[Dataset entries]
◇ ◇ ◇
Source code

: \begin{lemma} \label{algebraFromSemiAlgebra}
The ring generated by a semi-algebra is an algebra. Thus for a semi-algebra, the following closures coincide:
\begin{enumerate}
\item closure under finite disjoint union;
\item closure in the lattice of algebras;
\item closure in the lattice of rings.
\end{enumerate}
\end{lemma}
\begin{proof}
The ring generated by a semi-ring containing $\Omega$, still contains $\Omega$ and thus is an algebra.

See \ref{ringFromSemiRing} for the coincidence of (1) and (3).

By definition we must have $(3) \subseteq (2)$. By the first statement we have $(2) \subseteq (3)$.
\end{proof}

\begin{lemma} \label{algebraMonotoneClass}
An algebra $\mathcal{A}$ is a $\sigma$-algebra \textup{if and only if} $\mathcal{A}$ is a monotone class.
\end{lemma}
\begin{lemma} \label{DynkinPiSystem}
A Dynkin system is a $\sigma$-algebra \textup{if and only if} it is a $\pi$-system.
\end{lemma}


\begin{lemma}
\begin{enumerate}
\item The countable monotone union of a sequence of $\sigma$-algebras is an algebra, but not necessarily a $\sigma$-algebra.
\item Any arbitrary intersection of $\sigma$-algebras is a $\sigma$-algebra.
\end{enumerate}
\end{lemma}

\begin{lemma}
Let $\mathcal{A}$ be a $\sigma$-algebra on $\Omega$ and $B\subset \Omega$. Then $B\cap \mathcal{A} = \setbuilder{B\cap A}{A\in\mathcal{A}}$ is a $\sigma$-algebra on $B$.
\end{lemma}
◇ ◇ ◇
- WORK TASK:
Retype the entries exactly; leave nothing out.

- SOLUTION TO THIS EXERCISE:
Source code

: \begin{lemma} \label{algebraFromSemiAlgebra}
The ring generated by a semi-algebra is an algebra. Thus for a semi-algebra, the following closures coincide:
\begin{enumerate}
\item closure under finite disjoint union;
\item closure in the lattice of algebras;
\item closure in the lattice of rings.
\end{enumerate}
\end{lemma}
\begin{proof}
The ring generated by a semi-ring containing $\Omega$, still contains $\Omega$ and thus is an algebra.

See \ref{ringFromSemiRing} for the coincidence of (1) and (3).

By definition we must have $(3) \subseteq (2)$. By the first statement we have $(2) \subseteq (3)$.
\end{proof}

\begin{lemma} \label{algebraMonotoneClass}
An algebra $\mathcal{A}$ is a $\sigma$-algebra \textup{if and only if} $\mathcal{A}$ is a monotone class.
\end{lemma}
\begin{lemma} \label{DynkinPiSystem}
A Dynkin system is a $\sigma$-algebra \textup{if and only if} it is a $\pi$-system.
\end{lemma}


\begin{lemma}
\begin{enumerate}
\item The countable monotone union of a sequence of $\sigma$-algebras is an algebra, but not necessarily a $\sigma$-algebra.
\item Any arbitrary intersection of $\sigma$-algebras is a $\sigma$-algebra.
\end{enumerate}
\end{lemma}

\begin{lemma}
Let $\mathcal{A}$ be a $\sigma$-algebra on $\Omega$ and $B\subset \Omega$. Then $B\cap \mathcal{A} = \setbuilder{B\cap A}{A\in\mathcal{A}}$ is a $\sigma$-algebra on $B$.
\end{lemma}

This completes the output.